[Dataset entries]
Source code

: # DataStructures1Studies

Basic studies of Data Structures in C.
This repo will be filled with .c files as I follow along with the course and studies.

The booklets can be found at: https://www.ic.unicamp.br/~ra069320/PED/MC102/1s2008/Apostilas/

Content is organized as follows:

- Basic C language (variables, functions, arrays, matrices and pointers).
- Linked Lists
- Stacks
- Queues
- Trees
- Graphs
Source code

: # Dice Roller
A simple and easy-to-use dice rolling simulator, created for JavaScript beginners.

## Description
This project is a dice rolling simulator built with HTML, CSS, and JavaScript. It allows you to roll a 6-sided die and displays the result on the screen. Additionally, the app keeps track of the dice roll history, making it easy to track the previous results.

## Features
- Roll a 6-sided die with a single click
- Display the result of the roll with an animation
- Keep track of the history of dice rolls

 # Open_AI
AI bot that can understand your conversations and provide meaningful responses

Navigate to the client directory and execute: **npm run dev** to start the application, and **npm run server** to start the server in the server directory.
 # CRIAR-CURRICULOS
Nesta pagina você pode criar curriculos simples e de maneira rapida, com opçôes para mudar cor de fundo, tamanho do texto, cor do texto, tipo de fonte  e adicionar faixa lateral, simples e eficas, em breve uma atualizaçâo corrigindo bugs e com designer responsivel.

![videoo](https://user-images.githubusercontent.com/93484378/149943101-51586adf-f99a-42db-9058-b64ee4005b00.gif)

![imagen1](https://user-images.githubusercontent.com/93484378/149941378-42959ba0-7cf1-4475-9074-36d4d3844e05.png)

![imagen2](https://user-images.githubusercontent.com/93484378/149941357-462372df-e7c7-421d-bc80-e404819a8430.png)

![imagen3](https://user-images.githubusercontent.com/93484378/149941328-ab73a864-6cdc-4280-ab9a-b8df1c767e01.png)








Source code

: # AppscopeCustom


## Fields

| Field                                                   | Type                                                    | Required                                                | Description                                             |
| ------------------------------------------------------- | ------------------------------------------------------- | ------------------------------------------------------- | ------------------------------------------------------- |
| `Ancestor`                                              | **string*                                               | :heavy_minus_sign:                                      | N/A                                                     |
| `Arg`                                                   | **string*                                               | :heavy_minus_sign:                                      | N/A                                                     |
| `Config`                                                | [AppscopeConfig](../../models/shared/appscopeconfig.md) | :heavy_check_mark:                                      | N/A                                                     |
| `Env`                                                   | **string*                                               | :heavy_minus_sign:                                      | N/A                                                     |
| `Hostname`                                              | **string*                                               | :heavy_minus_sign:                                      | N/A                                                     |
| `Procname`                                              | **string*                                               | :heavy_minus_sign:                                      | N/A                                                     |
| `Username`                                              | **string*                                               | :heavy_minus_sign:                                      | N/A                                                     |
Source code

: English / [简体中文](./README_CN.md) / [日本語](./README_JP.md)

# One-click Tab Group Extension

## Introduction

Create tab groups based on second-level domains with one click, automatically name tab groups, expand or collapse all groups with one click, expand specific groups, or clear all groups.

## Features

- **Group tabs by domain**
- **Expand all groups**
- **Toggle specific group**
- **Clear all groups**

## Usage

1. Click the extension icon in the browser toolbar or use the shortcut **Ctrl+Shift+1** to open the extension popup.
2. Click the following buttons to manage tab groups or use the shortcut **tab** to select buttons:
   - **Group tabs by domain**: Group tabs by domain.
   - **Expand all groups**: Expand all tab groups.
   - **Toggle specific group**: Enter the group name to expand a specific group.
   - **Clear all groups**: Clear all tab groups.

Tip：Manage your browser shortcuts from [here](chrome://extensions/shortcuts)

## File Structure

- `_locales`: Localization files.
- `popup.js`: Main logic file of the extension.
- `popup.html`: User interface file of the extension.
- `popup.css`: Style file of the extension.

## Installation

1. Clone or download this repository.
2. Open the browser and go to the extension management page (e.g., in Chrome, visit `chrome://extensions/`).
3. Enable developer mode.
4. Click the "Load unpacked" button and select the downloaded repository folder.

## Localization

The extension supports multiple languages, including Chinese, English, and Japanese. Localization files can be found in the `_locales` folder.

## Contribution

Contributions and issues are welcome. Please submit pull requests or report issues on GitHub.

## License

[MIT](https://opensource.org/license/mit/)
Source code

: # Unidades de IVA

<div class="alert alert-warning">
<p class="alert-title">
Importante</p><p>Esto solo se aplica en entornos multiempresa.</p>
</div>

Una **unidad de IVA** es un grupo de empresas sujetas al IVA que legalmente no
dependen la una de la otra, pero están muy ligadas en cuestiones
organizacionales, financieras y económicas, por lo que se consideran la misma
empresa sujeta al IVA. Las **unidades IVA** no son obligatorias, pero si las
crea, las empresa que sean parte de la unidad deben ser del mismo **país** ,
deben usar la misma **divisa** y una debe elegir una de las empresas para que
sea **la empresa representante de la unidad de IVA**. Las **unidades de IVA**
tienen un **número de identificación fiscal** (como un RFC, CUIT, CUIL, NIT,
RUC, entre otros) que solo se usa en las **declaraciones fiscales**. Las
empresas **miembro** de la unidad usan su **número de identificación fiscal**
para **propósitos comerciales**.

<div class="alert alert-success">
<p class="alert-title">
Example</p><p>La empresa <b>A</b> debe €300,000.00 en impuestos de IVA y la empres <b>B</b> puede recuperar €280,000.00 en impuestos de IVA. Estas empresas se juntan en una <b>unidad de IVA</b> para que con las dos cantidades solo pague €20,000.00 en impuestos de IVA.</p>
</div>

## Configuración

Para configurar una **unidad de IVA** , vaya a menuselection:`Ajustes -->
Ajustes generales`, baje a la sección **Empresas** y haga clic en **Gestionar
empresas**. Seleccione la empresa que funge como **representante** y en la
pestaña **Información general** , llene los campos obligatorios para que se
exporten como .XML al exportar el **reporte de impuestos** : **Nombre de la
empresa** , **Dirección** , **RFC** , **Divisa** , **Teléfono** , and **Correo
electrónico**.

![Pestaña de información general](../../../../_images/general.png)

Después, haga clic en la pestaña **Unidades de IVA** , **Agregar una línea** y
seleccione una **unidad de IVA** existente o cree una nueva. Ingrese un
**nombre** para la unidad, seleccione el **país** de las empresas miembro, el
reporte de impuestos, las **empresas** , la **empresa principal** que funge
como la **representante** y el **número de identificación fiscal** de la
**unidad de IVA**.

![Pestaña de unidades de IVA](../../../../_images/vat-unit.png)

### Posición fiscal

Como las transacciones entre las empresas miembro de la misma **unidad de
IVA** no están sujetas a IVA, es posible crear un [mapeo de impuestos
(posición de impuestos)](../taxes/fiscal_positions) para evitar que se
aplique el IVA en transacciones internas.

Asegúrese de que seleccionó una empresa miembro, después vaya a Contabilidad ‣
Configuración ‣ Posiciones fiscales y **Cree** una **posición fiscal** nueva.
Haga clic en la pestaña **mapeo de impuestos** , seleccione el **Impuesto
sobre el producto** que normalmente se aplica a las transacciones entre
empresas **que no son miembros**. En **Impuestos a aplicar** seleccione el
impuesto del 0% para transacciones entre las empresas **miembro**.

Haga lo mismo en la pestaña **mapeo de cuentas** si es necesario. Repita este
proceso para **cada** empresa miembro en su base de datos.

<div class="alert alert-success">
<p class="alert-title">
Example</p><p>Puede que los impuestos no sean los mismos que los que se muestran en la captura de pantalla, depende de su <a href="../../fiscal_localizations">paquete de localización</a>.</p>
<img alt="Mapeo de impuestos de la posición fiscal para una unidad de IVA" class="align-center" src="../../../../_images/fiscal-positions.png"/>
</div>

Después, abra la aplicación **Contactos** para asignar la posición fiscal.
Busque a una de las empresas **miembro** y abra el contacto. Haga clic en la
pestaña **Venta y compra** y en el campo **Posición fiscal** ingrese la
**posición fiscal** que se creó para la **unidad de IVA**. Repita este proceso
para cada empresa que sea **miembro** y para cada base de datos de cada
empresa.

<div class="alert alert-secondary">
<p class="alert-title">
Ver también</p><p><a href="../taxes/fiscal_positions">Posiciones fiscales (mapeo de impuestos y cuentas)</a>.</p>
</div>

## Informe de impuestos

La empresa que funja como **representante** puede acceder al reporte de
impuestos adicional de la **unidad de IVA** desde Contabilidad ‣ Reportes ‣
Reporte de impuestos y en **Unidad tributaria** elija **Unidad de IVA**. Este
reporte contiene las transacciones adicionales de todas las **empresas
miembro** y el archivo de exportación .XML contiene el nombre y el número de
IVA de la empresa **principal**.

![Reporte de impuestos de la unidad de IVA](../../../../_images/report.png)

• Task to carry out
Transcribe nothing except the lines from the one with "Busque a una" through the end of the data above, each exactly as it appears.

• Task answer
Busque a una de las empresas **miembro** y abra el contacto. Haga clic en la
pestaña **Venta y compra** y en el campo **Posición fiscal** ingrese la
**posición fiscal** que se creó para la **unidad de IVA**. Repita este proceso
para cada empresa que sea **miembro** y para cada base de datos de cada
empresa.

<div class="alert alert-secondary">
<p class="alert-title">
Ver también</p><p><a href="../taxes/fiscal_positions">Posiciones fiscales (mapeo de impuestos y cuentas)</a>.</p>
</div>

## Informe de impuestos

La empresa que funja como **representante** puede acceder al reporte de
impuestos adicional de la **unidad de IVA** desde Contabilidad ‣ Reportes ‣
Reporte de impuestos y en **Unidad tributaria** elija **Unidad de IVA**. Este
reporte contiene las transacciones adicionales de todas las **empresas
miembro** y el archivo de exportación .XML contiene el nombre y el número de
IVA de la empresa **principal**.

![Reporte de impuestos de la unidad de IVA](../../../../_images/report.png)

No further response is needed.